There are several ways to imprint a pattern on a photoresist. It’s possible to directly write on the photoresist with a microfabrication tool such as a laser for example but the most used method is to imprint the pattern thanks to a photolithography process. The exposure aim is to activate a photoactive component (PAC) inside the resin in some particular parts. This activation will change the local solubility proprieties of the resin that will become soluble or not in a developer. The photoresist is called positive if the exposed parts are developed and negative if it’s the non-exposed ones (like SU-8).
Basically, there are two kinds of photomasks, one called “hard” made in quartz or borosilicate glass and one called “soft” made in soft plastic, PET for example.
It is the most used in microelectronic, the glass or quartz is covered by a thin layer of chrome and by resin. This resin is attacked thanks to a laser that is going to define the resolution possible for the mask (basically ~ 1µm). The chrome is thus free of resin and can be attacked by a solution. The entire resin is then removed. The parts where the chrome has been attacked will let the UV pass through the glass/quartz.
The hard mask is clearly the most used option in SU-8 microfluidic mold fabrication but it is the most expensive. However it has a lot of advantages, it’s solvent resistant and can be easily cleaned, it allows to have a really good resolution (~2µm) and the glass transparency is near to 99% for the application.
The idea is to print the pattern on a transparent and soft plastic film. There is not only one-way to do a plastic photomask, as there is not only one-way to imprint. The resolution of the photomask is the same of the printer and classically around 10µm. There are several kinds of soft photomasks, depending on the printer equipment, with all the price range from 5 to 100 euros. And even if, generally, the maximum resolution is around 5 µm, it’s fair enough for 90% of the microfluidic applications.
The transparency of the photomask is not perfect and really less than the glass one, for example.
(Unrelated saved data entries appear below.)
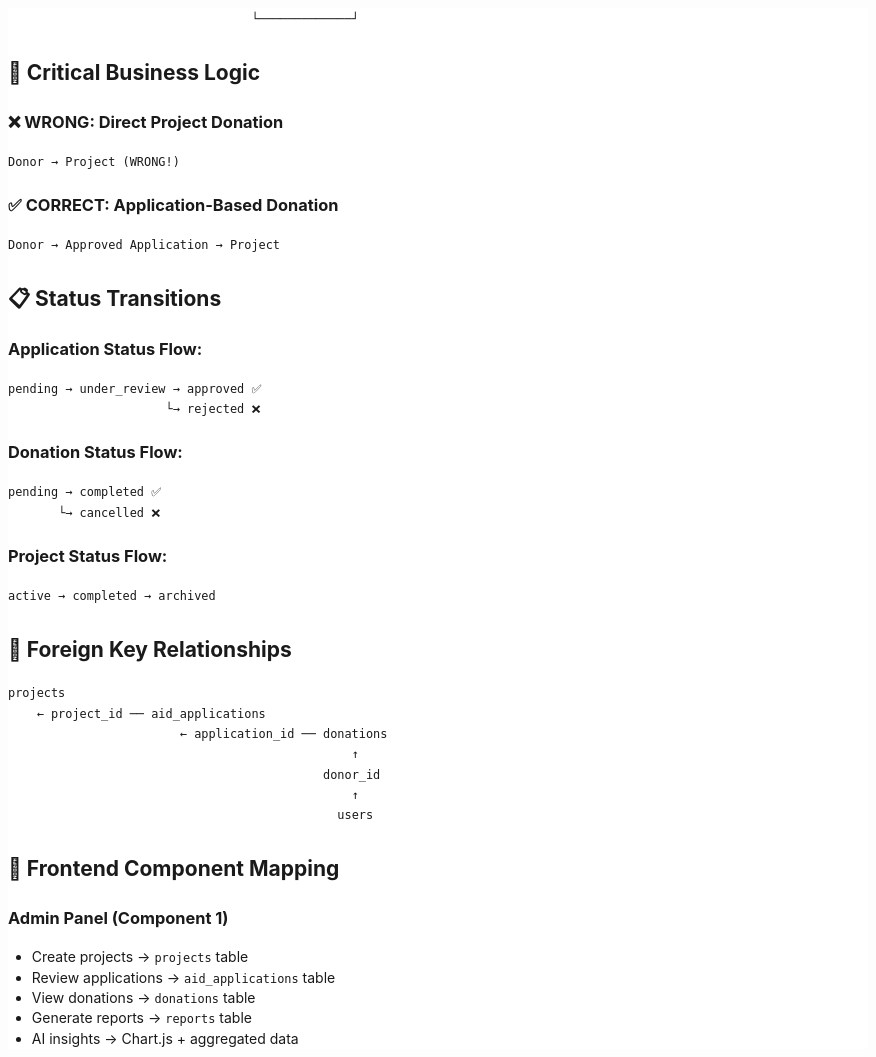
 ```
                                  └─────────────┘
```

## 🎯 Critical Business Logic

### ❌ WRONG: Direct Project Donation
```
Donor → Project (WRONG!)
```

### ✅ CORRECT: Application-Based Donation
```
Donor → Approved Application → Project
```

## 📋 Status Transitions

### Application Status Flow:
```
pending → under_review → approved ✅
                      └→ rejected ❌
```

### Donation Status Flow:
```
pending → completed ✅
       └→ cancelled ❌
```

### Project Status Flow:
```
active → completed → archived
```

## 🔗 Foreign Key Relationships

```sql
projects
    ← project_id ── aid_applications
                        ← application_id ── donations
                                                ↑
                                            donor_id
                                                ↑
                                              users
```

## 📱 Frontend Component Mapping

### Admin Panel (Component 1)
- Create projects → `projects` table
- Review applications → `aid_applications` table
- View donations → `donations` table
- Generate reports → `reports` table
- AI insights → Chart.js + aggregated data
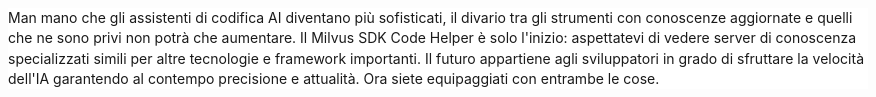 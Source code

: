 <p>Man mano che gli assistenti di codifica AI diventano più sofisticati, il divario tra gli strumenti con conoscenze aggiornate e quelli che ne sono privi non potrà che aumentare. Il Milvus SDK Code Helper è solo l'inizio: aspettatevi di vedere server di conoscenza specializzati simili per altre tecnologie e framework importanti. Il futuro appartiene agli sviluppatori in grado di sfruttare la velocità dell'IA garantendo al contempo precisione e attualità. Ora siete equipaggiati con entrambe le cose.</p>
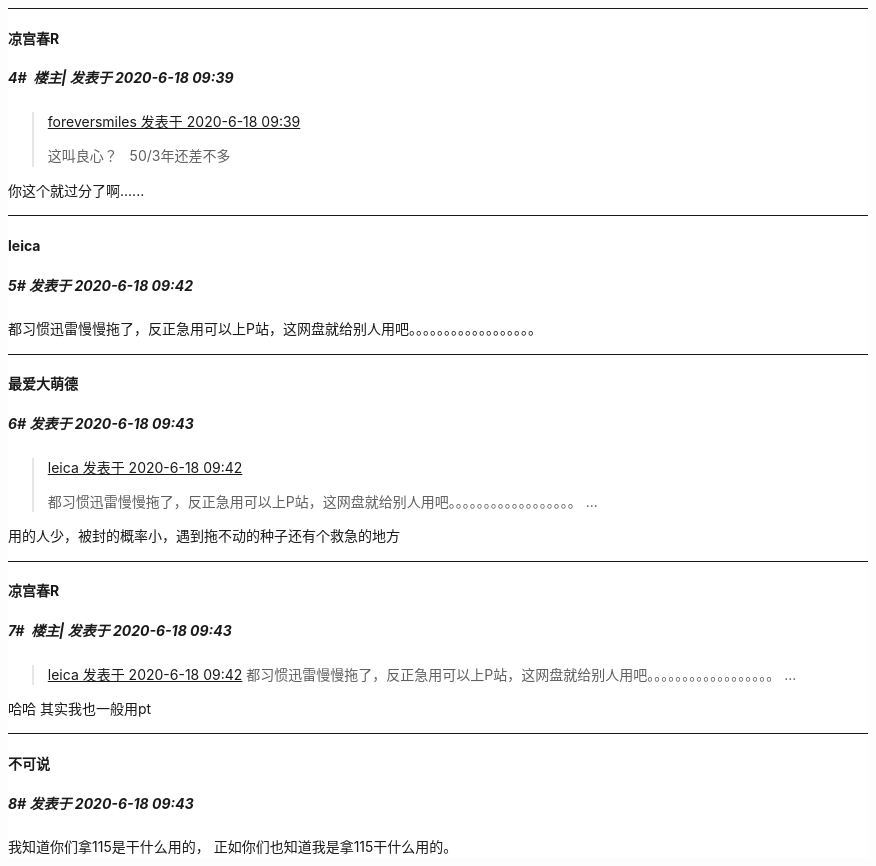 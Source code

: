 
-----

####  凉宫春R  
##### 4#         楼主| 发表于 2020-6-18 09:39


<blockquote><a href="httphttps://bbs.saraba1st.com/2b/forum.php?mod=redirect&amp;goto=findpost&amp;pid=47847033&amp;ptid=1942408" target="_blank">foreversmiles 发表于 2020-6-18 09:39</a>

这叫良心？   50/3年还差不多</blockquote>
你这个就过分了啊......


-----

####  leica  
##### 5#       发表于 2020-6-18 09:42


都习惯迅雷慢慢拖了，反正急用可以上P站，这网盘就给别人用吧。。。。。。。。。。。。。。。。。。


-----

####  最爱大萌德  
##### 6#       发表于 2020-6-18 09:43


<blockquote><a href="httphttps://bbs.saraba1st.com/2b/forum.php?mod=redirect&amp;goto=findpost&amp;pid=47847082&amp;ptid=1942408" target="_blank">leica 发表于 2020-6-18 09:42</a>

都习惯迅雷慢慢拖了，反正急用可以上P站，这网盘就给别人用吧。。。。。。。。。。。。。。。。。。 ...</blockquote>
用的人少，被封的概率小，遇到拖不动的种子还有个救急的地方


-----

####  凉宫春R  
##### 7#         楼主| 发表于 2020-6-18 09:43


<blockquote><a href="httphttps://bbs.saraba1st.com/2b/forum.php?mod=redirect&amp;goto=findpost&amp;pid=47847082&amp;ptid=1942408" target="_blank">leica 发表于 2020-6-18 09:42</a>
都习惯迅雷慢慢拖了，反正急用可以上P站，这网盘就给别人用吧。。。。。。。。。。。。。。。。。。 ...</blockquote>
哈哈
其实我也一般用pt


-----

####  不可说  
##### 8#       发表于 2020-6-18 09:43


我知道你们拿115是干什么用的，
正如你们也知道我是拿115干什么用的。

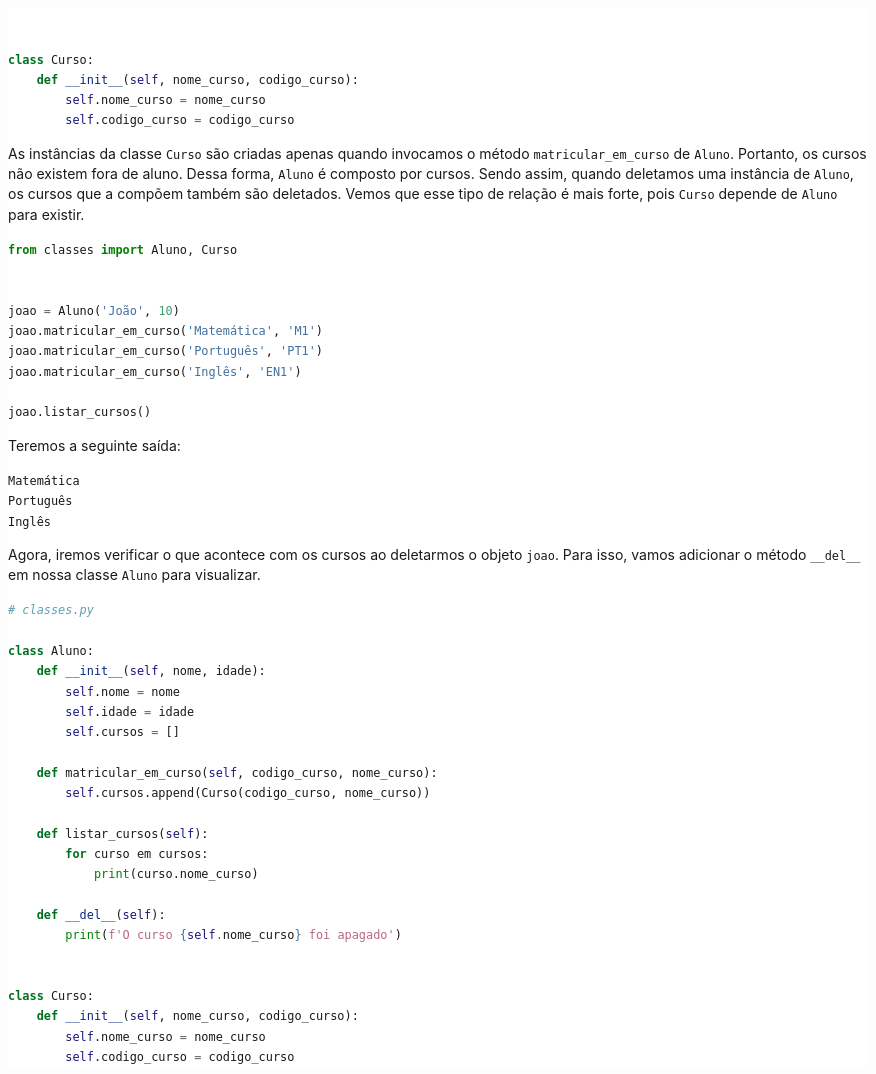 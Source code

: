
 ```py


class Curso:
    def __init__(self, nome_curso, codigo_curso):
        self.nome_curso = nome_curso
        self.codigo_curso = codigo_curso
```

As instâncias da classe `Curso` são criadas apenas quando invocamos o método `matricular_em_curso` de `Aluno`. Portanto, os cursos não existem fora de aluno. Dessa forma, `Aluno` é composto por cursos. Sendo assim, quando deletamos uma instância de `Aluno`, os cursos que a compõem também são deletados. Vemos que esse tipo de relação é mais forte, pois `Curso` depende de `Aluno` para existir.

```py
from classes import Aluno, Curso


joao = Aluno('João', 10)
joao.matricular_em_curso('Matemática', 'M1')
joao.matricular_em_curso('Português', 'PT1')
joao.matricular_em_curso('Inglês', 'EN1')

joao.listar_cursos()
```

Teremos a seguinte saída:

```py
Matemática
Português
Inglês
```

Agora, iremos verificar o que acontece com os cursos ao deletarmos o objeto `joao`. Para isso, vamos adicionar o método `__del__` em nossa classe `Aluno` para visualizar.

```py
# classes.py

class Aluno:
    def __init__(self, nome, idade):
        self.nome = nome
        self.idade = idade
        self.cursos = []
    
    def matricular_em_curso(self, codigo_curso, nome_curso):
        self.cursos.append(Curso(codigo_curso, nome_curso))

    def listar_cursos(self):
        for curso em cursos:
            print(curso.nome_curso)

    def __del__(self):
        print(f'O curso {self.nome_curso} foi apagado')


class Curso:
    def __init__(self, nome_curso, codigo_curso):
        self.nome_curso = nome_curso
        self.codigo_curso = codigo_curso
```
This transparency decrease is because of the defects present on the surface of the photomask. The diminution’s absorption coefficient is about 10% of the UV light; this loss has to be compensated with a longer exposure time. These defects are also present on the SU-8 photoresist but only on the surface, with no risks on the final device. We can also talk about the irregularity of the walls because of the soft photomasks, this defect has to be taken into account because they can be harmful for some applications.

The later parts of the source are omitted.